Sun Valley Resort exists because of three men: Hannagan, William Averell Harriman and Count Felix Schaffgotsch. The brains, the money and the brawn behind the project respectively, this trio turned the then crazy idea of building a magnificent palace in the snow into a reality. Harriman, chairman of the Union Pacific Railroad, was a famous playboy whose passion for glamorous pursuits inspired the idea of creating America’s first destination ski resort at the end of one of his railroads. The promise of passenger traffic on the freight-heavy line was enough to convince UP’s board and, after a snow-seeking odyssey across the Wild West, Count Schaffgotsch found the perfect spot. Then, with Hannagan’s marketing genius, Harriman’s cash and connections, and the charming Count’s direct line to the best ski instructors in Europe, a legend was born.

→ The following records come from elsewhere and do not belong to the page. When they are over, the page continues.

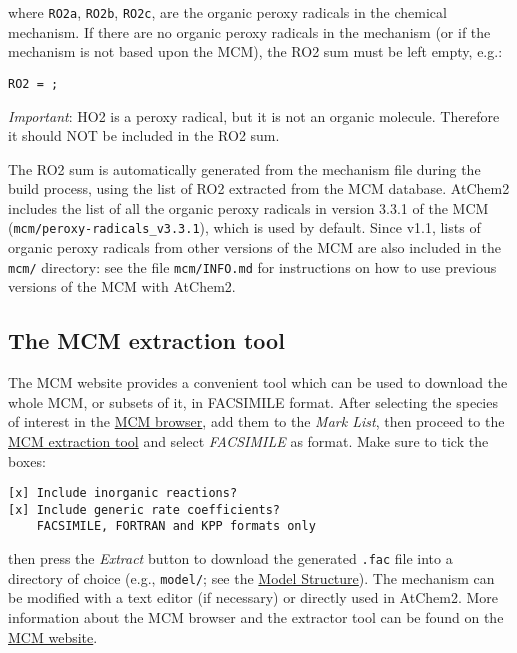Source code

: where \texttt{RO2a}, \texttt{RO2b}, \texttt{RO2c}, are the organic
peroxy radicals in the chemical mechanism. If there are no organic
peroxy radicals in the mechanism (or if the mechanism is not based
upon the MCM), the RO2 sum must be left empty, e.g.:

\begin{verbatim}
RO2 = ;
\end{verbatim}

\emph{Important}: HO2 is a peroxy radical, but it is not an organic
molecule. Therefore it should NOT be included in the RO2 sum.

The RO2 sum is automatically generated from the mechanism file during
the build process, using the list of RO2 extracted from the MCM
database. AtChem2 includes the list of all the organic peroxy radicals
in version 3.3.1 of the MCM (\texttt{mcm/peroxy-radicals\_v3.3.1}),
which is used by default. Since v1.1, lists of organic peroxy radicals
from other versions of the MCM are also included in the \texttt{mcm/}
directory: see the file \texttt{mcm/INFO.md} for instructions on how
to use previous versions of the MCM with AtChem2.

\subsection{The MCM extraction tool} \label{subsec:the-mcm-extraction-tool}

The MCM website provides a convenient tool which can be used to
download the whole MCM, or subsets of it, in FACSIMILE format. After
selecting the species of interest in the
\href{http://mcm.leeds.ac.uk/MCMv3.3.1/roots.htt}{MCM browser}, add
them to the \emph{Mark List}, then proceed to the
\href{http://mcm.leeds.ac.uk/MCMv3.3.1/extract.htt}{MCM extraction
  tool} and select \emph{FACSIMILE} as format. Make sure to tick the
boxes:

\begin{verbatim}
[x] Include inorganic reactions?
[x] Include generic rate coefficients?
    FACSIMILE, FORTRAN and KPP formats only
\end{verbatim}

then press the \emph{Extract} button to download the generated
\texttt{.fac} file into a directory of choice (e.g., \texttt{model/};
see the \hyperref[sec:structure]{Model Structure}).  The mechanism can
be modified with a text editor (if necessary) or directly used in
AtChem2. More information about the MCM browser and the extractor tool
can be found on the \href{http://mcm.leeds.ac.uk}{MCM website}.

STOP ONE: Stand on the path at the edge of the duck pond and take in a panoramic view of the Sun Valley Lodge. The X-shaped building is virtually unchanged from when it was constructed in the summer of 1936. Four stories high, with 220 rooms (now 148), the building rose from the ground in less than eight months and cost $1.5 million. You could be forgiven for assuming it’s a traditional wooden lodge. In fact, the walls are made from concrete, to ensure it would not suffer the fate of its architect’s previous project, the Grand Canyon Lodge, which burned to the ground three years earlier. Each “log” was made by pouring concrete into wooden molds and then staining and stenciling it to resemble wood.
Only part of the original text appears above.